Each line of the data below that includes the string "beta" must be copied.

[Entries shown]
=-=-=
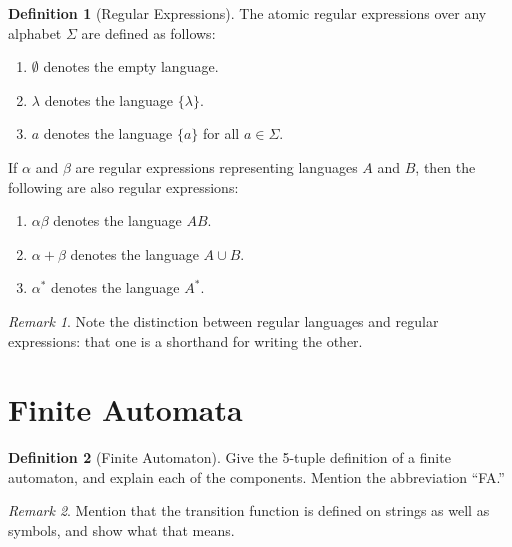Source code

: \documentclass[12 pt, twoside, letterpaper]{article}
\newcommand{\meo}[1]{\texttt{#1}}
\renewcommand{\meo}[1]{\iffalse #1 \fi}
\theoremstyle{definition}
\newtheorem{definition}{Definition}
\theoremstyle{remark}
\newtheorem*{remark}{Remark}
\theoremstyle{plain}
\begin{document}
	\begin{definition}[Regular Expressions]
		The atomic regular expressions over any alphabet $\Sigma$ are defined as follows:
		\begin{enumerate}[label=(\roman*), itemsep = -0.3 ex]
			\item $\emptyset$ denotes the empty language.
			\item $\lambda$ denotes the language $\{ \lambda \}$.
			\item $a$ denotes the language $\{ a \}$ for all $a \in \Sigma$.
		\end{enumerate}

		If $\alpha$ and $\beta$ are regular expressions representing languages $A$ and $B$, then the following are also regular expressions:
		\begin{enumerate}[label=(\roman*), itemsep = -0.3 ex]
			\item $\alpha \beta$ denotes the language $AB$.
			\item $\alpha + \beta$ denotes the language $A \cup B$.
			\item $\alpha^*$ denotes the language $A^*$.
		\end{enumerate}
	\end{definition}

	\begin{remark}
		Note the distinction between regular languages and regular expressions: that one is a shorthand for writing the other.
	\end{remark}

	\meo{
		I could mention here that regular expressions are an example of a grammar, shockingly belonging to the class of regular grammars.
	}


\section{Finite Automata} %
\label{sec:finite_automata}

	\begin{definition}[Finite Automaton]
		Give the 5-tuple definition of a finite automaton, and explain each of the components.
		Mention the abbreviation ``FA.''
	\end{definition}

	\begin{remark}
		Mention that the transition function is defined on strings as well as symbols, and show what that means.
	\end{remark}
\end{document}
=-=-=
[Result of the exercise]
		If $\alpha$ and $\beta$ are regular expressions representing languages $A$ and $B$, then the following are also regular expressions:
			\item $\alpha \beta$ denotes the language $AB$.
			\item $\alpha + \beta$ denotes the language $A \cup B$.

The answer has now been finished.